Contar-se-iam ainda, entre os precursores do ministro, Sobral Pinto, Afonso Arinos e Raymundo Faoro. Diz Lynch: “E o Faoro (…) é um grande liberal de esquerda, um liberal progressista, que está naquela época dizendo que o Brasil está prisioneiro daquela maldição do patrimonialismo e do estamento burocrático herdado da colonização portuguesa (…)”.

Um historiador das ideias é bem-sucedido quando, a despeito de contradições de superfície, encontra linhas de continuidade ou de contato entre elementos aparentemente desconexos. Mas não pode esmagar os fatos. Faoro foi o responsável pela restauração do habeas corpus.

Barroso se tornou a voz das trevas do direito penal contra um dos pilares de um regime de liberdades. Faoro se fez Faoro amansando a ditadura. Barroso se faz Barroso aviltando a democracia.

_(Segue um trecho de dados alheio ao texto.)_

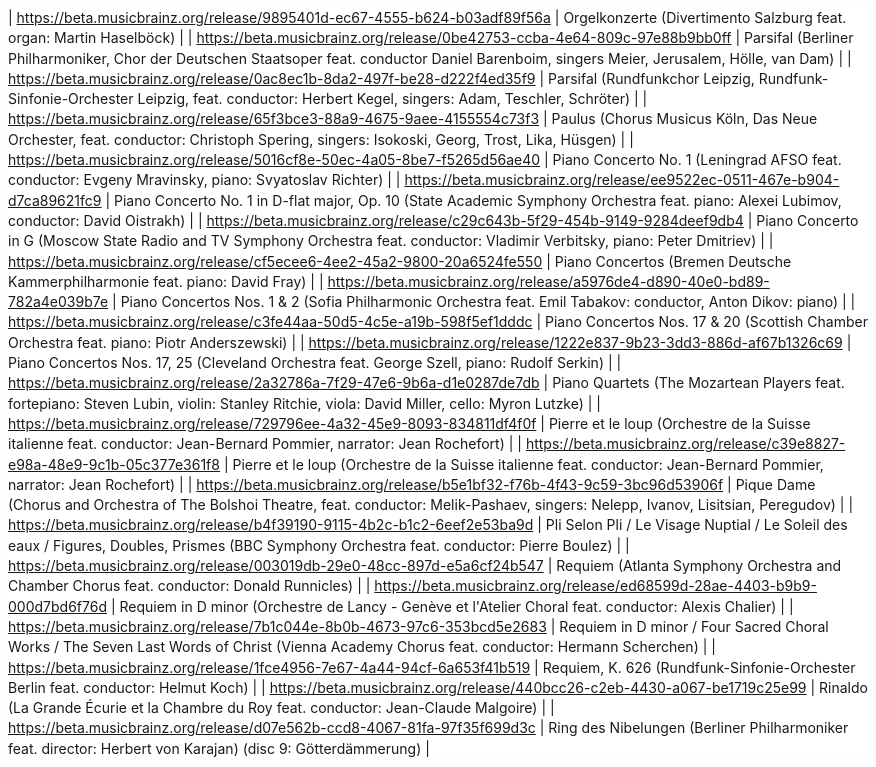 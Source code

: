 | <https://beta.musicbrainz.org/release/9895401d-ec67-4555-b624-b03adf89f56a> | Orgelkonzerte (Divertimento Salzburg feat. organ: Martin Haselböck)                                                                                                                      |
| <https://beta.musicbrainz.org/release/0be42753-ccba-4e64-809c-97e88b9bb0ff> | Parsifal (Berliner Philharmoniker, Chor der Deutschen Staatsoper feat. conductor Daniel Barenboim, singers Meier, Jerusalem, Hölle, van Dam)                                             |
| <https://beta.musicbrainz.org/release/0ac8ec1b-8da2-497f-be28-d222f4ed35f9> | Parsifal (Rundfunkchor Leipzig, Rundfunk-Sinfonie-Orchester Leipzig, feat. conductor: Herbert Kegel, singers: Adam, Teschler, Schröter)                                                  |
| <https://beta.musicbrainz.org/release/65f3bce3-88a9-4675-9aee-4155554c73f3> | Paulus (Chorus Musicus Köln, Das Neue Orchester, feat. conductor: Christoph Spering, singers: Isokoski, Georg, Trost, Lika, Hüsgen)                                                      |
| <https://beta.musicbrainz.org/release/5016cf8e-50ec-4a05-8be7-f5265d56ae40> | Piano Concerto No. 1 (Leningrad AFSO feat. conductor: Evgeny Mravinsky, piano: Svyatoslav Richter)                                                                                       |
| <https://beta.musicbrainz.org/release/ee9522ec-0511-467e-b904-d7ca89621fc9> | Piano Concerto No. 1 in D-flat major, Op. 10 (State Academic Symphony Orchestra feat. piano: Alexei Lubimov, conductor: David Oistrakh)                                                  |
| <https://beta.musicbrainz.org/release/c29c643b-5f29-454b-9149-9284deef9db4> | Piano Concerto in G (Moscow State Radio and TV Symphony Orchestra feat. conductor: Vladimir Verbitsky, piano: Peter Dmitriev)                                                            |
| <https://beta.musicbrainz.org/release/cf5ecee6-4ee2-45a2-9800-20a6524fe550> | Piano Concertos (Bremen Deutsche Kammerphilharmonie feat. piano: David Fray)                                                                                                             |
| <https://beta.musicbrainz.org/release/a5976de4-d890-40e0-bd89-782a4e039b7e> | Piano Concertos Nos. 1 & 2 (Sofia Philharmonic Orchestra feat. Emil Tabakov: conductor, Anton Dikov: piano)                                                                              |
| <https://beta.musicbrainz.org/release/c3fe44aa-50d5-4c5e-a19b-598f5ef1dddc> | Piano Concertos Nos. 17 & 20 (Scottish Chamber Orchestra feat. piano: Piotr Anderszewski)                                                                                                |
| <https://beta.musicbrainz.org/release/1222e837-9b23-3dd3-886d-af67b1326c69> | Piano Concertos Nos. 17, 25 (Cleveland Orchestra feat. George Szell, piano: Rudolf Serkin)                                                                                               |
| <https://beta.musicbrainz.org/release/2a32786a-7f29-47e6-9b6a-d1e0287de7db> | Piano Quartets (The Mozartean Players feat. fortepiano: Steven Lubin, violin: Stanley Ritchie, viola: David Miller, cello: Myron Lutzke)                                                 |
| <https://beta.musicbrainz.org/release/729796ee-4a32-45e9-8093-834811df4f0f> | Pierre et le loup (Orchestre de la Suisse italienne feat. conductor: Jean-Bernard Pommier, narrator: Jean Rochefort)                                                                     |
| <https://beta.musicbrainz.org/release/c39e8827-e98a-48e9-9c1b-05c377e361f8> | Pierre et le loup (Orchestre de la Suisse italienne feat. conductor: Jean-Bernard Pommier, narrator: Jean Rochefort)                                                                     |
| <https://beta.musicbrainz.org/release/b5e1bf32-f76b-4f43-9c59-3bc96d53906f> | Pique Dame (Chorus and Orchestra of The Bolshoi Theatre, feat. conductor: Melik-Pashaev, singers: Nelepp, Ivanov, Lisitsian, Peregudov)                                                  |
| <https://beta.musicbrainz.org/release/b4f39190-9115-4b2c-b1c2-6eef2e53ba9d> | Pli Selon Pli / Le Visage Nuptial / Le Soleil des eaux / Figures, Doubles, Prismes (BBC Symphony Orchestra feat. conductor: Pierre Boulez)                                               |
| <https://beta.musicbrainz.org/release/003019db-29e0-48cc-897d-e5a6cf24b547> | Requiem (Atlanta Symphony Orchestra and Chamber Chorus feat. conductor: Donald Runnicles)                                                                                                |
| <https://beta.musicbrainz.org/release/ed68599d-28ae-4403-b9b9-000d7bd6f76d> | Requiem in D minor (Orchestre de Lancy - Genève et l'Atelier Choral feat. conductor: Alexis Chalier)                                                                                     |
| <https://beta.musicbrainz.org/release/7b1c044e-8b0b-4673-97c6-353bcd5e2683> | Requiem in D minor / Four Sacred Choral Works / The Seven Last Words of Christ (Vienna Academy Chorus feat. conductor: Hermann Scherchen)                                                |
| <https://beta.musicbrainz.org/release/1fce4956-7e67-4a44-94cf-6a653f41b519> | Requiem, K. 626 (Rundfunk-Sinfonie-Orchester Berlin feat. conductor: Helmut Koch)                                                                                                        |
| <https://beta.musicbrainz.org/release/440bcc26-c2eb-4430-a067-be1719c25e99> | Rinaldo (La Grande Écurie et la Chambre du Roy feat. conductor: Jean-Claude Malgoire)                                                                                                    |
| <https://beta.musicbrainz.org/release/d07e562b-ccd8-4067-81fa-97f35f699d3c> | Ring des Nibelungen (Berliner Philharmoniker feat. director: Herbert von Karajan) (disc 9: Götterdämmerung)                                                                              |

Lynch vê o seu “hagiografado” na vanguarda da revolução e entrega o jogo: “Uma eventual vitória de Joaquim Barbosa significará a chegada da ‘Revolução’ à Presidência da República pelas urnas. (…) Barbosa e Barroso parecem ser uma única e mesma coisa na forma de ver as mazelas do país e suas soluções. (…) Uma vez lá, nas vagas de Marco Aurélio, [Ricardo] Lewandowski e Celso de Mello, Barbosa pode nomear para o STF outros judiciaristas, como [Rodrigo] Janot, e quem sabe, o próprio [Sergio] Moro. É possível imaginar que um perfil como Barbosa deva escolher com cuidado gente comprometida com o mesmo perfil ‘judiciarista’ da maioria da Primeira Turma. Barroso, Barbosa e Fux são do mesmo grupo de professores da Uerj e representam a renovação do direito constitucional (…)”

Correção: o próximo presidente indicará apenas dois ministros; Lewandowski só deixa o tribunal em 2023. Eis a ambição do Partido da Polícia. Mas com Rui Barbosa e Raymundo Faoro como referências bibliográficas para golpear a Constituição. Já não se trata de uma questão de direito, mas de senso de ridículo.